Em 1924, uma caravana de modernistas saiu de São Paulo, com Mário de Andrade, Oswald de Andrade, Tarsila do Amaral, Blaise Cendrars, entre outros, para visitar Minas Gerais. Em Belo Horizonte, travou contato com o chamado Grupo da Estrela e conheceu Carlos Drummond de Andrade, Emílio Moura, Milton Campos, João Alphonsus de Guimaraens e Cyro dos Anjos. Esse encontro foi fundamental para os inquietos e jovens intelectuais mineiros, dando-lhes, nas palavras de Pedro Nava, consciência de sua posição e de sua possível importância, o que dependeria apenas de sua atuação. Em "Recado de uma geração" (1978), Nava reconhece nele o pólen do qual resultou A Revista, publicação criada pelos jovens modernistas mineiros em 1925.

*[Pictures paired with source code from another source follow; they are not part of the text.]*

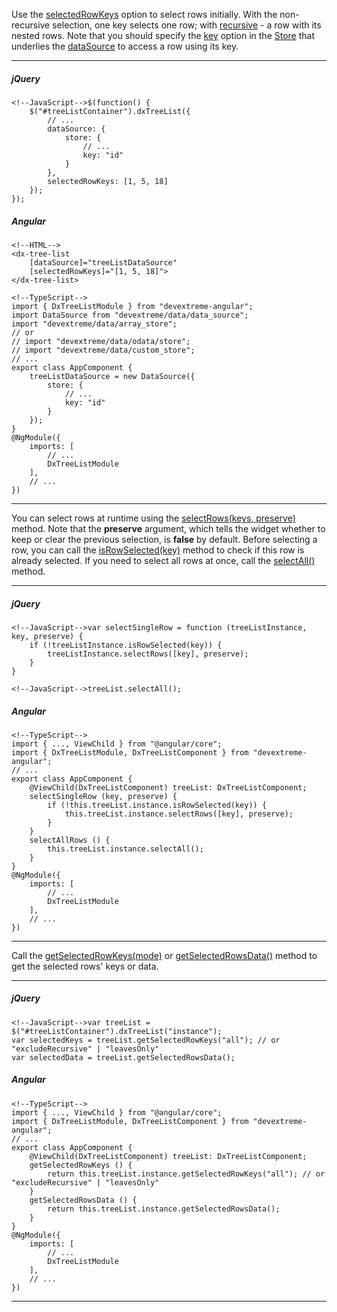 Use the [selectedRowKeys](/api-reference/10%20UI%20Widgets/GridBase/1%20Configuration/selectedRowKeys.md '/Documentation/ApiReference/UI_Widgets/dxTreeList/Configuration/#selectedRowKeys') option to select rows initially. With the non-recursive selection, one key selects one row; with [recursive](/api-reference/10%20UI%20Widgets/dxTreeList/1%20Configuration/selection/recursive.md '/Documentation/ApiReference/UI_Widgets/dxTreeList/Configuration/selection/#recursive') - a row with its nested rows. Note that you should specify the [key](/api-reference/30%20Data%20Layer/Store/1%20Configuration/key.md '/Documentation/ApiReference/Data_Layer/CustomStore/Configuration/#key') option in the [Store](/concepts/30%20Data%20Layer/5%20Data%20Layer/1%20Creating%20DataSource/3%20What%20Are%20Stores.md '/Documentation/Guide/Data_Layer/Data_Layer/#Creating_DataSource/What_Are_Stores') that underlies the [dataSource](/api-reference/10%20UI%20Widgets/GridBase/1%20Configuration/dataSource.md '/Documentation/ApiReference/UI_Widgets/dxTreeList/Configuration/#dataSource') to access a row using its key.

---
##### jQuery

    <!--JavaScript-->$(function() {
        $("#treeListContainer").dxTreeList({
            // ...
            dataSource: {
                store: {
                    // ...
                    key: "id"
                }
            },
            selectedRowKeys: [1, 5, 18]
        });
    });

##### Angular
    
    <!--HTML-->
    <dx-tree-list
        [dataSource]="treeListDataSource"
        [selectedRowKeys]="[1, 5, 18]">
    </dx-tree-list>

    <!--TypeScript-->
    import { DxTreeListModule } from "devextreme-angular";
    import DataSource from "devextreme/data/data_source";
    import "devextreme/data/array_store";
    // or
    // import "devextreme/data/odata/store";
    // import "devextreme/data/custom_store";
    // ...
    export class AppComponent {
        treeListDataSource = new DataSource({
            store: {
                // ...
                key: "id"
            }
        });
    }
    @NgModule({
        imports: [
            // ...
            DxTreeListModule
        ],
        // ...
    })
    
---

You can select rows at runtime using the [selectRows(keys, preserve)](/api-reference/10%20UI%20Widgets/GridBase/3%20Methods/selectRows(keys_preserve).md '/Documentation/ApiReference/UI_Widgets/dxTreeList/Methods/#selectRowskeys_preserve') method. Note that the **preserve** argument, which tells the widget whether to keep or clear the previous selection, is **false** by default. Before selecting a row, you can call the [isRowSelected(key)](/api-reference/10%20UI%20Widgets/GridBase/3%20Methods/isRowSelected(key).md '/Documentation/ApiReference/UI_Widgets/dxTreeList/Methods/#isRowSelectedkey') method to check if this row is already selected. If you need to select all rows at once, call the [selectAll()](/api-reference/10%20UI%20Widgets/dxTreeList/3%20Methods/selectAll().md '/Documentation/ApiReference/UI_Widgets/dxTreeList/Methods/#selectAll') method.

---
##### jQuery

    <!--JavaScript-->var selectSingleRow = function (treeListInstance, key, preserve) {
        if (!treeListInstance.isRowSelected(key)) {
            treeListInstance.selectRows([key], preserve);
        }
    }

<!---->

    <!--JavaScript-->treeList.selectAll();

##### Angular

    <!--TypeScript-->
    import { ..., ViewChild } from "@angular/core";
    import { DxTreeListModule, DxTreeListComponent } from "devextreme-angular";
    // ...
    export class AppComponent {
        @ViewChild(DxTreeListComponent) treeList: DxTreeListComponent;
        selectSingleRow (key, preserve) {
            if (!this.treeList.instance.isRowSelected(key)) {
                this.treeList.instance.selectRows([key], preserve);
            }
        }
        selectAllRows () {
            this.treeList.instance.selectAll();
        }
    }
    @NgModule({
        imports: [
            // ...
            DxTreeListModule
        ],
        // ...
    })
    
---

Call the [getSelectedRowKeys(mode)](/api-reference/10%20UI%20Widgets/dxTreeList/3%20Methods/getSelectedRowKeys(mode).md '/Documentation/ApiReference/UI_Widgets/dxTreeList/Methods/#getSelectedRowKeysmode') or [getSelectedRowsData()](/api-reference/10%20UI%20Widgets/dxTreeList/3%20Methods/getSelectedRowsData().md '/Documentation/ApiReference/UI_Widgets/dxTreeList/Methods/#getSelectedRowsData') method to get the selected rows' keys or data.

---
##### jQuery

    <!--JavaScript-->var treeList = $("#treeListContainer").dxTreeList("instance");
    var selectedKeys = treeList.getSelectedRowKeys("all"); // or "excludeRecursive" | "leavesOnly"
    var selectedData = treeList.getSelectedRowsData();

##### Angular

    <!--TypeScript-->
    import { ..., ViewChild } from "@angular/core";
    import { DxTreeListModule, DxTreeListComponent } from "devextreme-angular";
    // ...
    export class AppComponent {
        @ViewChild(DxTreeListComponent) treeList: DxTreeListComponent;
        getSelectedRowKeys () {
            return this.treeList.instance.getSelectedRowKeys("all"); // or "excludeRecursive" | "leavesOnly"
        }
        getSelectedRowsData () {
            return this.treeList.instance.getSelectedRowsData();
        }
    }
    @NgModule({
        imports: [
            // ...
            DxTreeListModule
        ],
        // ...
    })
    
---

Em agosto desse mesmo ano, o segundo número de A Revista - em que escrevem Carlos Drummond de Andrade e Emílio Moura - traz o artigo do psiquiatra Iago Pimentel "Sobre a psicanálise", no qual, logo de início, ele observa ser essa teoria "tão divulgada, tão mal conhecida e tão mal interpretada" (1925, p. 14). Procura, então, transmitir alguns conceitos básicos, como inconsciente, resistência e impulso, e "o papel que Freud entrega ao instinto sexual" (p. 15). A esse artigo se seguiu, no terceiro número de A Revista, a publicação da primeira parte de Cinco lições de psicanálise, tradução do original alemão das conferências de Freud na Clark University, em 1909. A continuação dessa tradução, anunciada para o número seguinte, nunca seria publicada, porque A Revista acabou no terceiro número. Como todas as outras revistas modernistas, teve vida curta. Curtos também eram os recursos de seus jovens financiadores e editores.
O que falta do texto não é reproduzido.